Reproduce the line containing "http://localhost:8000/api/tags" and every line after it through the end of the records. Include nothing else.

[Opening Materials provided section]

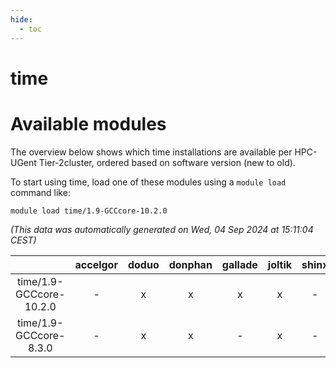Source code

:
 ```yaml
---
hide:
  - toc
---
```


time
====

# Available modules


The overview below shows which time installations are available per HPC-UGent Tier-2cluster, ordered based on software version (new to old).

To start using time, load one of these modules using a `module load` command like:

```shell
module load time/1.9-GCCcore-10.2.0
```

*(This data was automatically generated on Wed, 04 Sep 2024 at 15:11:04 CEST)*  

| |accelgor|doduo|donphan|gallade|joltik|shinx|skitty|
| :---: | :---: | :---: | :---: | :---: | :---: | :---: | :---: |
|time/1.9-GCCcore-10.2.0|-|x|x|x|x|-|x|
|time/1.9-GCCcore-8.3.0|-|x|x|-|x|-|x|

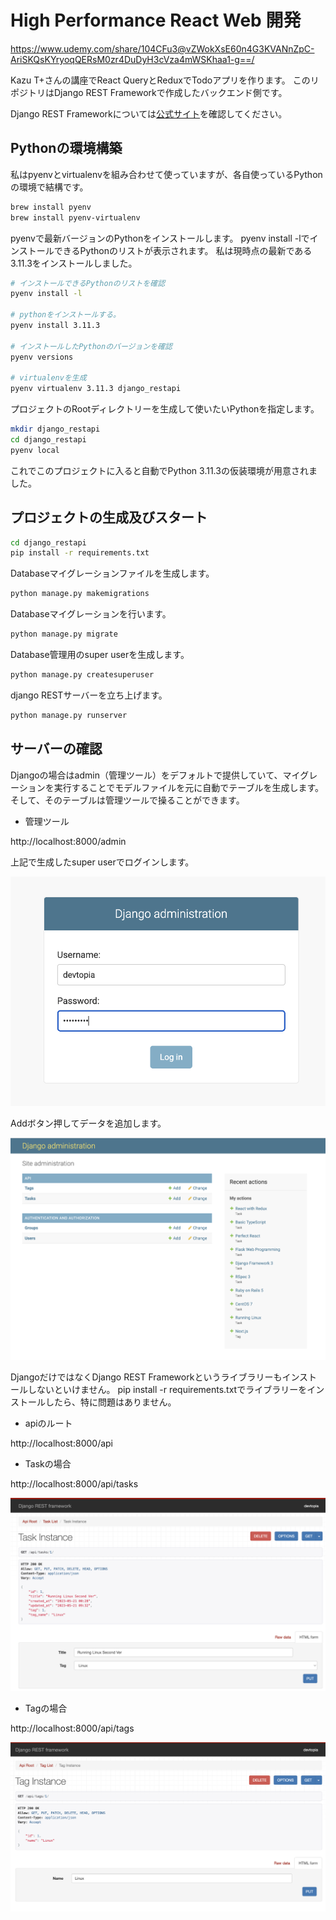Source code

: # High Performance React Web 開発

https://www.udemy.com/share/104CFu3@vZWokXsE60n4G3KVANnZpC-AriSKQsKYryoqQERsM0zr4DuDyH3cVza4mWSKhaa1-g==/

Kazu T+さんの講座でReact QueryとReduxでTodoアプリを作ります。
このリポジトリはDjango REST Frameworkで作成したバックエンド側です。

Django REST Frameworkについては[公式サイト](https://www.django-rest-framework.org/)を確認してください。

## Pythonの環境構築

私はpyenvとvirtualenvを組み合わせて使っていますが、各自使っているPythonの環境で結構です。

```sh
brew install pyenv
brew install pyenv-virtualenv
```

pyenvで最新バージョンのPythonをインストールします。
pyenv install -lでインストールできるPythonのリストが表示されます。
私は現時点の最新である3.11.3をインストールしました。

```sh
# インストールできるPythonのリストを確認
pyenv install -l

# pythonをインストールする。
pyenv install 3.11.3

# インストールしたPythonのバージョンを確認
pyenv versions

# virtualenvを生成
pyenv virtualenv 3.11.3 django_restapi
```

プロジェクトのRootディレクトリーを生成して使いたいPythonを指定します。

```sh
mkdir django_restapi
cd django_restapi
pyenv local
```

これでこのプロジェクトに入ると自動でPython 3.11.3の仮装環境が用意されました。

## プロジェクトの生成及びスタート

```sh
cd django_restapi
pip install -r requirements.txt
```

Databaseマイグレーションファイルを生成します。

```sh
python manage.py makemigrations
```

Databaseマイグレーションを行います。

```sh
python manage.py migrate
```

Database管理用のsuper userを生成します。

```sh
python manage.py createsuperuser
```

django RESTサーバーを立ち上げます。

```sh
python manage.py runserver
```

## サーバーの確認

Djangoの場合はadmin（管理ツール）をデフォルトで提供していて、マイグレーションを実行することでモデルファイルを元に自動でテーブルを生成します。そして、そのテーブルは管理ツールで操ることができます。

* 管理ツール

http://localhost:8000/admin

上記で生成したsuper userでログインします。

![管理画面](./doc/admin01.png)

Addボタン押してデータを追加します。

![管理画面](./doc/admin02.png)

DjangoだけではなくDjango REST Frameworkというライブラリーもインストールしないといけません。
pip install -r requirements.txtでライブラリーをインストールしたら、特に問題はありません。

* apiのルート

http://localhost:8000/api

* Taskの場合

http://localhost:8000/api/tasks

![api画面](./doc/api01.png)

* Tagの場合

http://localhost:8000/api/tags

![api画面](./doc/api02.png)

[Closing Materials provided section]

| Response to the exercise |
http://localhost:8000/api/tags

![api画面](./doc/api02.png)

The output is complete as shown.